Records excerpted from a collection
== == ==

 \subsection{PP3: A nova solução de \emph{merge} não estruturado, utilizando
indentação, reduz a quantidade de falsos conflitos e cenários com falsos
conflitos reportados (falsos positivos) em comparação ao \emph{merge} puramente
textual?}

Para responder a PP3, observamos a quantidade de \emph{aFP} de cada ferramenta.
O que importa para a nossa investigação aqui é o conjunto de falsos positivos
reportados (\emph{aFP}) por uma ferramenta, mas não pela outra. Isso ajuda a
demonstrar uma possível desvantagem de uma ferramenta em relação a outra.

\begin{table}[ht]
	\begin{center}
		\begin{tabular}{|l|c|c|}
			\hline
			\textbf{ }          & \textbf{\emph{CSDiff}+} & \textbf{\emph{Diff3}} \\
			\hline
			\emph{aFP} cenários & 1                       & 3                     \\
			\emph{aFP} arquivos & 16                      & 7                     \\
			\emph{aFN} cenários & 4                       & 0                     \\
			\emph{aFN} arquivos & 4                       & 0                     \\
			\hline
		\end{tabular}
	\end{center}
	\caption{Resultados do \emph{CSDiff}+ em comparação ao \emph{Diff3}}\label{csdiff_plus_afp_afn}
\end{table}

== == ==

PROBLEM DESCRIPTION ▸
Across the data above, count every line with "reportados" in it and write only the total.

RESULT BELOW ▸
2